* [GIVEN DATA]:
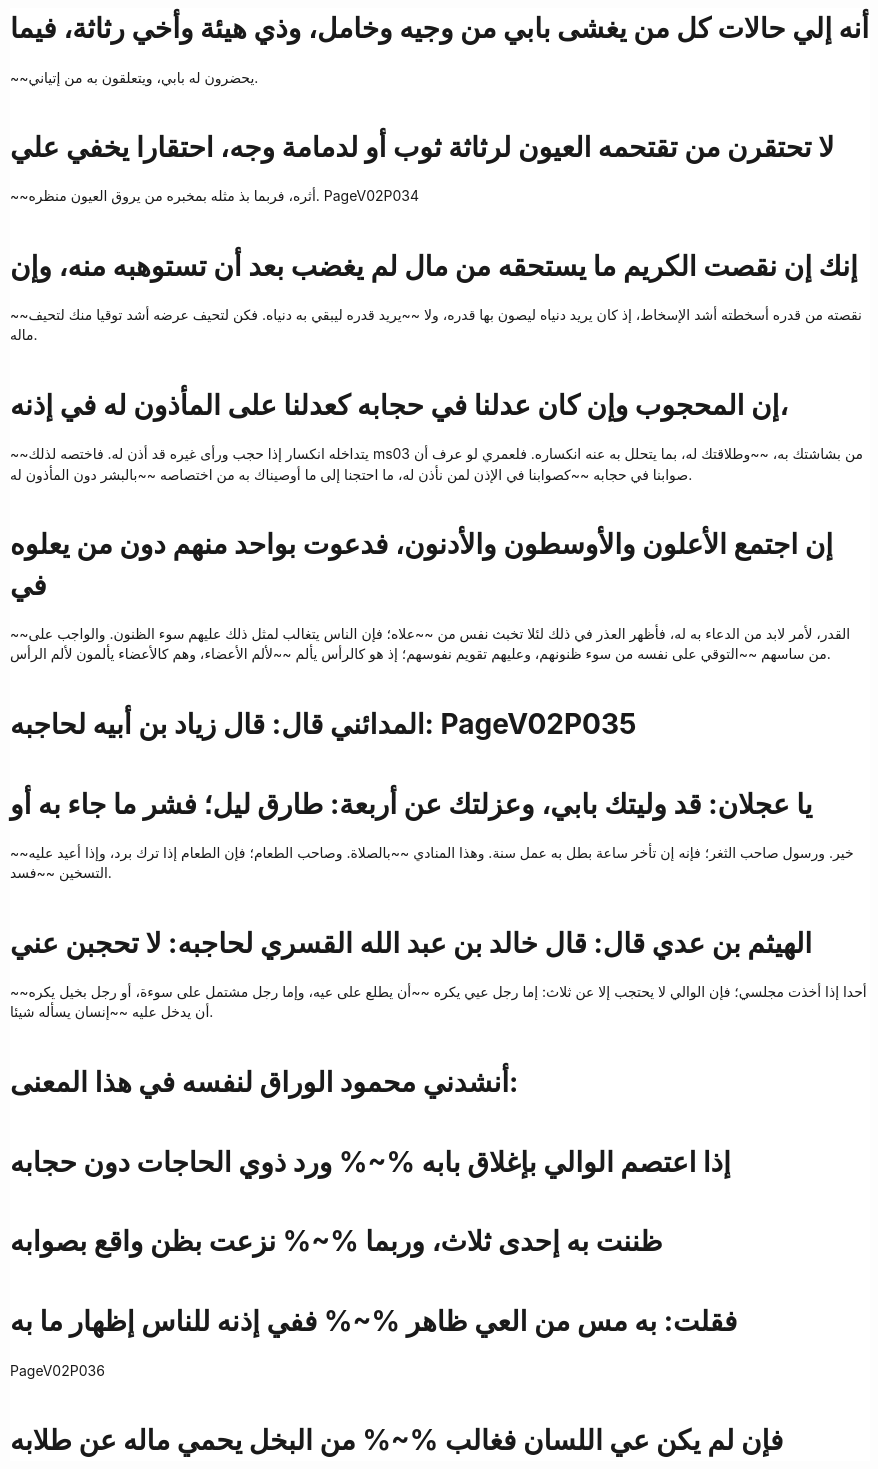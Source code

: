 # أنه إلي حالات كل من يغشى بابي من وجيه وخامل، وذي هيئة وأخي رثاثة، فيما
~~يحضرون له بابي، ويتعلقون به من إتياني.
# لا تحتقرن من تقتحمه العيون لرثاثة ثوب أو لدمامة وجه، احتقارا يخفي علي
~~أثره، فربما بذ مثله بمخبره من يروق العيون منظره. PageV02P034
# إنك إن نقصت الكريم ما يستحقه من مال لم يغضب بعد أن تستوهبه منه، وإن
~~نقصته من قدره أسخطته أشد الإسخاط، إذ كان يريد دنياه ليصون بها قدره، ولا
~~يريد قدره ليبقي به دنياه. فكن لتحيف عرضه أشد توقيا منك لتحيف ماله.
# إن المحجوب وإن كان عدلنا في حجابه كعدلنا على المأذون له في إذنه،
~~يتداخله انكسار إذا حجب ورأى غيره قد أذن له. فاختصه لذلك ms03 من بشاشتك به،
~~وطلاقتك له، بما يتحلل به عنه انكساره. فلعمري لو عرف أن صوابنا في حجابه
~~كصوابنا في الإذن لمن نأذن له، ما احتجنا إلى ما أوصيناك به من اختصاصه
~~بالبشر دون المأذون له.
# إن اجتمع الأعلون والأوسطون والأدنون، فدعوت بواحد منهم دون من يعلوه في
~~القدر، لأمر لابد من الدعاء به له، فأظهر العذر في ذلك لئلا تخبث نفس من
~~علاه؛ فإن الناس يتغالب لمثل ذلك عليهم سوء الظنون. والواجب على من ساسهم
~~التوقي على نفسه من سوء ظنونهم، وعليهم تقويم نفوسهم؛ إذ هو كالرأس يألم
~~لألم الأعضاء، وهم كالأعضاء يألمون لألم الرأس.
# المدائني قال: قال زياد بن أبيه لحاجبه: PageV02P035
# يا عجلان: قد وليتك بابي، وعزلتك عن أربعة: طارق ليل؛ فشر ما جاء به أو
~~خير. ورسول صاحب الثغر؛ فإنه إن تأخر ساعة بطل به عمل سنة. وهذا المنادي
~~بالصلاة. وصاحب الطعام؛ فإن الطعام إذا ترك برد، وإذا أعيد عليه التسخين
~~فسد.
# الهيثم بن عدي قال: قال خالد بن عبد الله القسري لحاجبه: لا تحجبن عني
~~أحدا إذا أخذت مجلسي؛ فإن الوالي لا يحتجب إلا عن ثلاث: إما رجل عيي يكره
~~أن يطلع على عيه، وإما رجل مشتمل على سوءة، أو رجل بخيل يكره أن يدخل عليه
~~إنسان يسأله شيئا.
# أنشدني محمود الوراق لنفسه في هذا المعنى:
# إذا اعتصم الوالي بإغلاق بابه %~% ورد ذوي الحاجات دون حجابه
# ظننت به إحدى ثلاث، وربما %~% نزعت بظن واقع بصوابه
# فقلت: به مس من العي ظاهر %~% ففي إذنه للناس إظهار ما به
PageV02P036
# فإن لم يكن عي اللسان فغالب %~% من البخل يحمي ماله عن طلابه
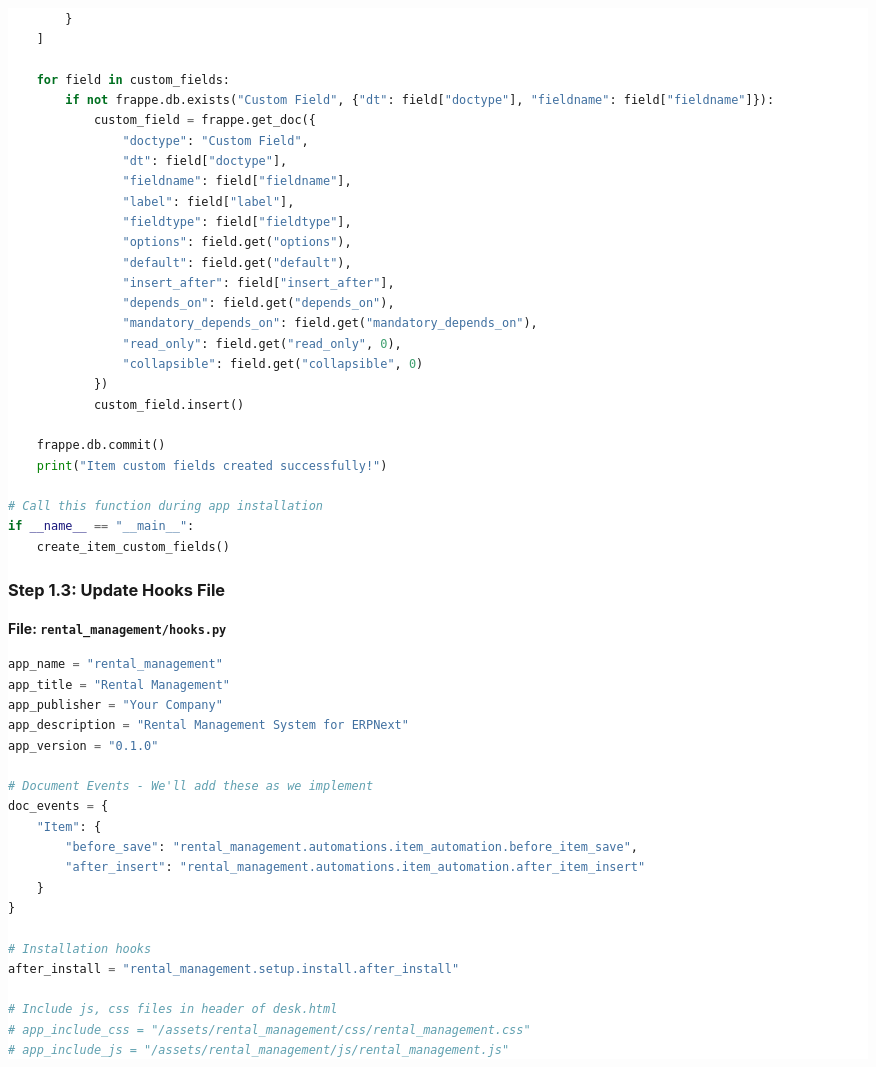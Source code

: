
 ```python
        }
    ]
    
    for field in custom_fields:
        if not frappe.db.exists("Custom Field", {"dt": field["doctype"], "fieldname": field["fieldname"]}):
            custom_field = frappe.get_doc({
                "doctype": "Custom Field",
                "dt": field["doctype"], 
                "fieldname": field["fieldname"],
                "label": field["label"],
                "fieldtype": field["fieldtype"],
                "options": field.get("options"),
                "default": field.get("default"),
                "insert_after": field["insert_after"],
                "depends_on": field.get("depends_on"),
                "mandatory_depends_on": field.get("mandatory_depends_on"),
                "read_only": field.get("read_only", 0),
                "collapsible": field.get("collapsible", 0)
            })
            custom_field.insert()
            
    frappe.db.commit()
    print("Item custom fields created successfully!")

# Call this function during app installation
if __name__ == "__main__":
    create_item_custom_fields()
```

### Step 1.3: Update Hooks File

**File: `rental_management/hooks.py`**
```python
app_name = "rental_management"
app_title = "Rental Management"
app_publisher = "Your Company"
app_description = "Rental Management System for ERPNext"
app_version = "0.1.0"

# Document Events - We'll add these as we implement
doc_events = {
    "Item": {
        "before_save": "rental_management.automations.item_automation.before_item_save",
        "after_insert": "rental_management.automations.item_automation.after_item_insert"
    }
}

# Installation hooks
after_install = "rental_management.setup.install.after_install"

# Include js, css files in header of desk.html
# app_include_css = "/assets/rental_management/css/rental_management.css"
# app_include_js = "/assets/rental_management/js/rental_management.js"
```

* [TASK REQUIREMENTS]:
Give again, word for word, every line from the top of the entries above to the line holding "# إنك إن نقصت", both included. Leave the pictures out.

* [ANSWER]:
Source code

: # أنه إلي حالات كل من يغشى بابي من وجيه وخامل، وذي هيئة وأخي رثاثة، فيما
~~يحضرون له بابي، ويتعلقون به من إتياني.
# لا تحتقرن من تقتحمه العيون لرثاثة ثوب أو لدمامة وجه، احتقارا يخفي علي
~~أثره، فربما بذ مثله بمخبره من يروق العيون منظره. PageV02P034
# إنك إن نقصت الكريم ما يستحقه من مال لم يغضب بعد أن تستوهبه منه، وإن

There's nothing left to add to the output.